HOW TO COMPLETE THIS TASK:
Each entry below must appear in the output exactly as written.

INPUT DATA:
◇ ◇ ◇ ◇ ◇ ◇ ◇
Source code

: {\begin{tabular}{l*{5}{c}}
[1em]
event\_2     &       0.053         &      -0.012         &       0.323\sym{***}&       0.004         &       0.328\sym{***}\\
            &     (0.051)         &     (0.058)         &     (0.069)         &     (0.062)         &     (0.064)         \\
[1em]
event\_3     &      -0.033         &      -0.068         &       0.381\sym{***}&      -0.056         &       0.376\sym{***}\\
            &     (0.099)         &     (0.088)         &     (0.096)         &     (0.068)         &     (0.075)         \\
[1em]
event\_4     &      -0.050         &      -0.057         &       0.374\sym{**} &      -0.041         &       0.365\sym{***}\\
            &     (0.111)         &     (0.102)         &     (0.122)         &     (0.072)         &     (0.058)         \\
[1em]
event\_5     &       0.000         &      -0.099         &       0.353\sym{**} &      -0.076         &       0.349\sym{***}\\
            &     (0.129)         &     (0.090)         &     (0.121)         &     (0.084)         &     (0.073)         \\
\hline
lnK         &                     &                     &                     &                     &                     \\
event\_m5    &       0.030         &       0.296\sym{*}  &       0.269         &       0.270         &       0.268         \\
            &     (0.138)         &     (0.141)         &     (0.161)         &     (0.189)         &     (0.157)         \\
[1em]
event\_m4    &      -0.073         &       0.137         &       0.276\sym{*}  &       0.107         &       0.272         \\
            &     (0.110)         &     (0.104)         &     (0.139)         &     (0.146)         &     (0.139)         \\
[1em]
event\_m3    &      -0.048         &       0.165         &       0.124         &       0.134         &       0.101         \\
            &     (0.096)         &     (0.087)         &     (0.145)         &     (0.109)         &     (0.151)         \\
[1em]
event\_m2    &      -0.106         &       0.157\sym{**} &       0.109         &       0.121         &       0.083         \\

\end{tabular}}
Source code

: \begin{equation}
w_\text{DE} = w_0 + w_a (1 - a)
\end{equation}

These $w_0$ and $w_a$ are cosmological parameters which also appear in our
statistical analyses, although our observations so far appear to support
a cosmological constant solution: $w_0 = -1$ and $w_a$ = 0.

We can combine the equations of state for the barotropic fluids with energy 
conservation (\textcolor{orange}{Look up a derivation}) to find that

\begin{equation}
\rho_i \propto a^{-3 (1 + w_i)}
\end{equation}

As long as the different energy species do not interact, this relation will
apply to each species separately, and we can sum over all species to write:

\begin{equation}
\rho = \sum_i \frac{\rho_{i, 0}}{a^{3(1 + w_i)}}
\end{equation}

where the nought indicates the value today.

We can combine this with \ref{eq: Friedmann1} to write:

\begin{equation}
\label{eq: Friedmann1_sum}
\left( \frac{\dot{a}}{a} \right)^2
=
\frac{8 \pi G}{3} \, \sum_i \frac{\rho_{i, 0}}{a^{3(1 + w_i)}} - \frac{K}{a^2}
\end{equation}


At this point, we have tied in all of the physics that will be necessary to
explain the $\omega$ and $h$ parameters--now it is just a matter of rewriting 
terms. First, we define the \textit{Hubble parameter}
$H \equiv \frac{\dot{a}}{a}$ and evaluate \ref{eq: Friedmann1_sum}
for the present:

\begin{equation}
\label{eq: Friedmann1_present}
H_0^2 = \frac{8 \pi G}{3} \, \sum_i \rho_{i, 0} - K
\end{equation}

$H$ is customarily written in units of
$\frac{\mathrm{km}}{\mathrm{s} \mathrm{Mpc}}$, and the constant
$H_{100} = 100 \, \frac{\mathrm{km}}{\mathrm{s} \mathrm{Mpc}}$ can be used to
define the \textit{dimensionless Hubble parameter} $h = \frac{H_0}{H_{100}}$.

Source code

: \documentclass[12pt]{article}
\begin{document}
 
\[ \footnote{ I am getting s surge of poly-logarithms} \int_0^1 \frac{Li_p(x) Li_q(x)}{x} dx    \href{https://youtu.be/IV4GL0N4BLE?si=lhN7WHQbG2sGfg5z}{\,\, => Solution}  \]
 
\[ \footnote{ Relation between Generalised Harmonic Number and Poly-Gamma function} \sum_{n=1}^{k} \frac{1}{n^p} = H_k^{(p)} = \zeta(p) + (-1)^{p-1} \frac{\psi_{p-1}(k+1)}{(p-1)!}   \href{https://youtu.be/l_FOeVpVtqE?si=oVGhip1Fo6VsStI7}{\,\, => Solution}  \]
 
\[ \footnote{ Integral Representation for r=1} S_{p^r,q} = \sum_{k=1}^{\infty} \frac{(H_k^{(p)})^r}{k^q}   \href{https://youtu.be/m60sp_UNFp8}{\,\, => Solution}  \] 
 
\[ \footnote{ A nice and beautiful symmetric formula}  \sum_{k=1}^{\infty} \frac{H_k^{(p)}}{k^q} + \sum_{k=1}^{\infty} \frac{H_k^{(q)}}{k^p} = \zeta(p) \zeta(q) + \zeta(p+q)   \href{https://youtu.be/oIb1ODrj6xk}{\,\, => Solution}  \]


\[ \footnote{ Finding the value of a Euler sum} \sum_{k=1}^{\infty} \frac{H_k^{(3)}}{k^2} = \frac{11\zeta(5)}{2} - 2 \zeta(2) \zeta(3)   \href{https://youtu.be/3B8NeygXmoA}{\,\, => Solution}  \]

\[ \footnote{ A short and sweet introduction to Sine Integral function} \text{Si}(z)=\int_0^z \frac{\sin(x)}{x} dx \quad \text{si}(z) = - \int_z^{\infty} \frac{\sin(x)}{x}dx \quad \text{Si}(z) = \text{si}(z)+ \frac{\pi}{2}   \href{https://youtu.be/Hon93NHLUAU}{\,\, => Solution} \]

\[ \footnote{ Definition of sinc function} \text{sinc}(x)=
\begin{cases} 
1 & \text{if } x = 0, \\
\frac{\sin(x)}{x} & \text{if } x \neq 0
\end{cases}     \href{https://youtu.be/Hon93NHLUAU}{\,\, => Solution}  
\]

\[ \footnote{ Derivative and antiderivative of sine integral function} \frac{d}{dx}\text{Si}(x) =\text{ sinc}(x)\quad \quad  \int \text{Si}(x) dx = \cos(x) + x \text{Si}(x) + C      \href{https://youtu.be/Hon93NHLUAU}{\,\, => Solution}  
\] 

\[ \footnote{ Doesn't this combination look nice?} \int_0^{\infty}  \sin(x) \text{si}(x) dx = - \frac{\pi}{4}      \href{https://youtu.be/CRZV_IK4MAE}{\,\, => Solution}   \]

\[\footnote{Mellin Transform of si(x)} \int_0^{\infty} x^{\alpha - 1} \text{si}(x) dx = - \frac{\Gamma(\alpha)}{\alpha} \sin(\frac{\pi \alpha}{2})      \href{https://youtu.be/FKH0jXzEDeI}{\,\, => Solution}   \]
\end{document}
◇ ◇ ◇ ◇ ◇ ◇ ◇
PROBLEM SOLUTION:
Source code

: {\begin{tabular}{l*{5}{c}}
[1em]
event\_2     &       0.053         &      -0.012         &       0.323\sym{***}&       0.004         &       0.328\sym{***}\\
            &     (0.051)         &     (0.058)         &     (0.069)         &     (0.062)         &     (0.064)         \\
[1em]
event\_3     &      -0.033         &      -0.068         &       0.381\sym{***}&      -0.056         &       0.376\sym{***}\\
            &     (0.099)         &     (0.088)         &     (0.096)         &     (0.068)         &     (0.075)         \\
[1em]
event\_4     &      -0.050         &      -0.057         &       0.374\sym{**} &      -0.041         &       0.365\sym{***}\\
            &     (0.111)         &     (0.102)         &     (0.122)         &     (0.072)         &     (0.058)         \\
[1em]
event\_5     &       0.000         &      -0.099         &       0.353\sym{**} &      -0.076         &       0.349\sym{***}\\
            &     (0.129)         &     (0.090)         &     (0.121)         &     (0.084)         &     (0.073)         \\
\hline
lnK         &                     &                     &                     &                     &                     \\
event\_m5    &       0.030         &       0.296\sym{*}  &       0.269         &       0.270         &       0.268         \\
            &     (0.138)         &     (0.141)         &     (0.161)         &     (0.189)         &     (0.157)         \\
[1em]
event\_m4    &      -0.073         &       0.137         &       0.276\sym{*}  &       0.107         &       0.272         \\
            &     (0.110)         &     (0.104)         &     (0.139)         &     (0.146)         &     (0.139)         \\
[1em]
event\_m3    &      -0.048         &       0.165         &       0.124         &       0.134         &       0.101         \\
            &     (0.096)         &     (0.087)         &     (0.145)         &     (0.109)         &     (0.151)         \\
[1em]
event\_m2    &      -0.106         &       0.157\sym{**} &       0.109         &       0.121         &       0.083         \\

\end{tabular}}
Source code

: \begin{equation}
w_\text{DE} = w_0 + w_a (1 - a)
\end{equation}

These $w_0$ and $w_a$ are cosmological parameters which also appear in our
statistical analyses, although our observations so far appear to support
a cosmological constant solution: $w_0 = -1$ and $w_a$ = 0.

We can combine the equations of state for the barotropic fluids with energy 
conservation (\textcolor{orange}{Look up a derivation}) to find that

\begin{equation}
\rho_i \propto a^{-3 (1 + w_i)}
\end{equation}

As long as the different energy species do not interact, this relation will
apply to each species separately, and we can sum over all species to write:

\begin{equation}
\rho = \sum_i \frac{\rho_{i, 0}}{a^{3(1 + w_i)}}
\end{equation}

where the nought indicates the value today.

We can combine this with \ref{eq: Friedmann1} to write:

\begin{equation}
\label{eq: Friedmann1_sum}
\left( \frac{\dot{a}}{a} \right)^2
=
\frac{8 \pi G}{3} \, \sum_i \frac{\rho_{i, 0}}{a^{3(1 + w_i)}} - \frac{K}{a^2}
\end{equation}


At this point, we have tied in all of the physics that will be necessary to
explain the $\omega$ and $h$ parameters--now it is just a matter of rewriting 
terms. First, we define the \textit{Hubble parameter}
$H \equiv \frac{\dot{a}}{a}$ and evaluate \ref{eq: Friedmann1_sum}
for the present:

\begin{equation}
\label{eq: Friedmann1_present}
H_0^2 = \frac{8 \pi G}{3} \, \sum_i \rho_{i, 0} - K
\end{equation}

$H$ is customarily written in units of
$\frac{\mathrm{km}}{\mathrm{s} \mathrm{Mpc}}$, and the constant
$H_{100} = 100 \, \frac{\mathrm{km}}{\mathrm{s} \mathrm{Mpc}}$ can be used to
define the \textit{dimensionless Hubble parameter} $h = \frac{H_0}{H_{100}}$.

Source code

: \documentclass[12pt]{article}
\begin{document}
 
\[ \footnote{ I am getting s surge of poly-logarithms} \int_0^1 \frac{Li_p(x) Li_q(x)}{x} dx    \href{https://youtu.be/IV4GL0N4BLE?si=lhN7WHQbG2sGfg5z}{\,\, => Solution}  \]
 
\[ \footnote{ Relation between Generalised Harmonic Number and Poly-Gamma function} \sum_{n=1}^{k} \frac{1}{n^p} = H_k^{(p)} = \zeta(p) + (-1)^{p-1} \frac{\psi_{p-1}(k+1)}{(p-1)!}   \href{https://youtu.be/l_FOeVpVtqE?si=oVGhip1Fo6VsStI7}{\,\, => Solution}  \]
 
\[ \footnote{ Integral Representation for r=1} S_{p^r,q} = \sum_{k=1}^{\infty} \frac{(H_k^{(p)})^r}{k^q}   \href{https://youtu.be/m60sp_UNFp8}{\,\, => Solution}  \] 
 
\[ \footnote{ A nice and beautiful symmetric formula}  \sum_{k=1}^{\infty} \frac{H_k^{(p)}}{k^q} + \sum_{k=1}^{\infty} \frac{H_k^{(q)}}{k^p} = \zeta(p) \zeta(q) + \zeta(p+q)   \href{https://youtu.be/oIb1ODrj6xk}{\,\, => Solution}  \]


\[ \footnote{ Finding the value of a Euler sum} \sum_{k=1}^{\infty} \frac{H_k^{(3)}}{k^2} = \frac{11\zeta(5)}{2} - 2 \zeta(2) \zeta(3)   \href{https://youtu.be/3B8NeygXmoA}{\,\, => Solution}  \]

\[ \footnote{ A short and sweet introduction to Sine Integral function} \text{Si}(z)=\int_0^z \frac{\sin(x)}{x} dx \quad \text{si}(z) = - \int_z^{\infty} \frac{\sin(x)}{x}dx \quad \text{Si}(z) = \text{si}(z)+ \frac{\pi}{2}   \href{https://youtu.be/Hon93NHLUAU}{\,\, => Solution} \]

\[ \footnote{ Definition of sinc function} \text{sinc}(x)=
\begin{cases} 
1 & \text{if } x = 0, \\
\frac{\sin(x)}{x} & \text{if } x \neq 0
\end{cases}     \href{https://youtu.be/Hon93NHLUAU}{\,\, => Solution}  
\]

\[ \footnote{ Derivative and antiderivative of sine integral function} \frac{d}{dx}\text{Si}(x) =\text{ sinc}(x)\quad \quad  \int \text{Si}(x) dx = \cos(x) + x \text{Si}(x) + C      \href{https://youtu.be/Hon93NHLUAU}{\,\, => Solution}  
\] 

\[ \footnote{ Doesn't this combination look nice?} \int_0^{\infty}  \sin(x) \text{si}(x) dx = - \frac{\pi}{4}      \href{https://youtu.be/CRZV_IK4MAE}{\,\, => Solution}   \]

\[\footnote{Mellin Transform of si(x)} \int_0^{\infty} x^{\alpha - 1} \text{si}(x) dx = - \frac{\Gamma(\alpha)}{\alpha} \sin(\frac{\pi \alpha}{2})      \href{https://youtu.be/FKH0jXzEDeI}{\,\, => Solution}   \]
\end{document}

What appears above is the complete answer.